The displacement of traditional banks’ dominance in the delivery of financial services has been one of the defining characteristics of the FinTech boom of the 21st century.
But while digital banks are popular, consumers generally keep a traditional bank account, too, and in the battle for “primary account” status, the incumbents still hold firm. A recent PYMNTS study, “How Consumers Use Digital Banks,” discovered that just 1 in 10 users of digital banking apps have their primary accounts with a digital bank.
Read the report: How Consumers Use Digital Banks
An emerging theme in the story of digital banking is that as much as competition between traditional banks and newer, pure-digital contenders has underpinned the narrative so far, in many cases, collaboration is proving to be just as important.
For example, in an interview with PYMNTS, Marwan Hachem, founder and group CEO of the YAP, in the United Arab Emirates (UAE), discussed the advantages of the platform’s digital-first account and app over an account with one of the UAE’s established banks, but stopped short of the polemical stance that pits digital banks in stark contradiction to their brick-and-mortar peers.
Instead, Hachem’s view was that both can coexist while serving different purposes for the same customers. “My savings or [main income] can be kept in my traditional bank to cover my mortgage or car payments. [However], if I want to have a BNPL [buy now, pay later] product or a multicurrency product, I will use digital banking apps,” he said.
See more: YAP CEO Says Collaboration, Not Competition, Creates More Wins for MENA Neobanks
Of course, the different ways that consumers use traditional versus digital bank accounts poses the question of what makes an account primary — if someone gets paid into and keeps their savings with a traditional bank but uses a digital bank for their everyday transactions, which one is their primary bank account?

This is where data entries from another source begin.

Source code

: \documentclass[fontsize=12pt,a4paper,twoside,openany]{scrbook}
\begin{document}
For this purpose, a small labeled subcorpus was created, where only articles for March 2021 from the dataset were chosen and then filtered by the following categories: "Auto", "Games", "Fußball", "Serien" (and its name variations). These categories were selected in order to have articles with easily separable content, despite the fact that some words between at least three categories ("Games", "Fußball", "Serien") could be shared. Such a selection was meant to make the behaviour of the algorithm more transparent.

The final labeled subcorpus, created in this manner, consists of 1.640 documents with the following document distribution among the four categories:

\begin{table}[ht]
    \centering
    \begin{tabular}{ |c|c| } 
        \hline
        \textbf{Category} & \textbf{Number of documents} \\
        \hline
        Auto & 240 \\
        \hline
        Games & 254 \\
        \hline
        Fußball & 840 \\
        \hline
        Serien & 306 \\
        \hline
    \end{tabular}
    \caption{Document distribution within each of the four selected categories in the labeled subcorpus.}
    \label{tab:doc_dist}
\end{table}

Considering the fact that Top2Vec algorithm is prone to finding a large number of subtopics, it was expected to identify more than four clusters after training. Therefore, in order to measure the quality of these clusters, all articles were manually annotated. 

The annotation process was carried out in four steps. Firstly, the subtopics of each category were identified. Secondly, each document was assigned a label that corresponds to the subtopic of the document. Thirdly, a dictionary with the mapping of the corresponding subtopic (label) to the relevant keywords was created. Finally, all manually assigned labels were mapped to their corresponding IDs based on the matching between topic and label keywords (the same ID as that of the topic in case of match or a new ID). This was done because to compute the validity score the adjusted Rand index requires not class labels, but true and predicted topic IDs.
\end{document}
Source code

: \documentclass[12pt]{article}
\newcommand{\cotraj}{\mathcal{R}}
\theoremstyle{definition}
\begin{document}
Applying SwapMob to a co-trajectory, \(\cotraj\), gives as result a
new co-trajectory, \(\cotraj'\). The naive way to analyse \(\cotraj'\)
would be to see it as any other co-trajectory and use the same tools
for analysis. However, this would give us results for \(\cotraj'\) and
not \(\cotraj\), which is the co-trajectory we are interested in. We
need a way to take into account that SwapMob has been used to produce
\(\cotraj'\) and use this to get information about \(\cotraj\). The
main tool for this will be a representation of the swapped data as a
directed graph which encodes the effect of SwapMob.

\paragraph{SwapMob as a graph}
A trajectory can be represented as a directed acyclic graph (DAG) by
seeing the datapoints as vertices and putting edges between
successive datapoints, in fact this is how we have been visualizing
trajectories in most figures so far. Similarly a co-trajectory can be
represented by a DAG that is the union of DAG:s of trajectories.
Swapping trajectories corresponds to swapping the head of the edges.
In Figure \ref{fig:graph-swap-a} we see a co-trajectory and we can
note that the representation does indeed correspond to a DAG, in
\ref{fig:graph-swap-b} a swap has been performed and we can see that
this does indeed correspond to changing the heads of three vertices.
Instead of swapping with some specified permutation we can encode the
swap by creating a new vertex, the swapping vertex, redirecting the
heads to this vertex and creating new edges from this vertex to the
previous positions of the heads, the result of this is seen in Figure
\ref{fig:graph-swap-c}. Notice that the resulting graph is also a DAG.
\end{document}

Related: Study Finds Fewer Than 10% of Consumers Use FinTechs as a Primary Bank
To Jayesh Patel, the CEO of another UAE-based neobank, Wio, the tendency for people to use digital banks for everyday spending and little else is related to what has been a growing concern for digital banks the world over — monetization.
Watch the Patel’s interview: Banking License Puts Profitability Within Reach for UAE Neobanks
After all, in a space where free accounts have become the norm and customers have come to expect the full range of features without having to pay additional fees, if money only passes briefly through their accounts, there is little opportunity for the banks themselves to make a profit.
Learn more: As Macro Headwinds Mount, UK Neobanks Revisit the Profit vs Growth Debate
But as Patel explained, Wio is hoping that the greater range of financial services it is able to offer by leveraging the full banking license it received from the UAE central bank will allow it to move far beyond transaction banking.
“Once [customers] start using us, not just for transactions, but for other value added services … we expect them to start putting a lot more money through,” he said. And even if new business and personal customers don’t make Wio their primary account straight away, he is optimistic that the user experience and additional features will encourage people to increasingly switch their financial activity over to their new accounts.
Banks’ Supporting Role
In many ways, nontraditional banking is already mainstream. In the U.S. for example, PYMNTS research shows that two-thirds of consumers already use FinTech banking services in some form, including 84% of millennials and members of Generation Z.
And as the number of financial services for which people turn to FinTechs and digital banks grows, the role of incumbent banks will also have to adapt.
For clues as to what the future holds for the world’s legacy financial institutions (FIs), some of which have been around for several centuries, it is worth looking at the way they interact with the new generation of neobanks and non-bank payment service providers playing an increasingly important role in the global financial space.
Djiba Diallo, who heads up the FinTech division at pan-African banking giant Ecobank, recently offered some key insights on this.
In an interview with PYMNTS, she said that rather than seeing FinTechs as a threat, Ecobank has chosen to view them as partners that can help to extend financial services to the unbanked populations that the traditional, branch-based model has underserved.
And because the pan-African FI is licensed in 36 African countries and operates a massive regional network of ATMs, it is able to offer FinTechs a level of connectivity they would never be able to achieve on their own.
Diallo added that Ecobank also plays an enabling role in its partnerships with mobile money operators and other alternative financial service providers. The bank provides FinTechs with a suite of application programming interfaces (APIs) so that they can tap into its infrastructure to enhance their own offerings.
Read more: APIs Bridge FinTech Infrastructure and Bank Regulatory Expertise
FinTechs are even able to offer their customers what Diallo called a “light bank account,” whereby even though the user interface and onboarding process are managed separately, the underlying account is still held with Ecobank, giving consumers the assurance that their savings are still being held with a licensed and regulated bank.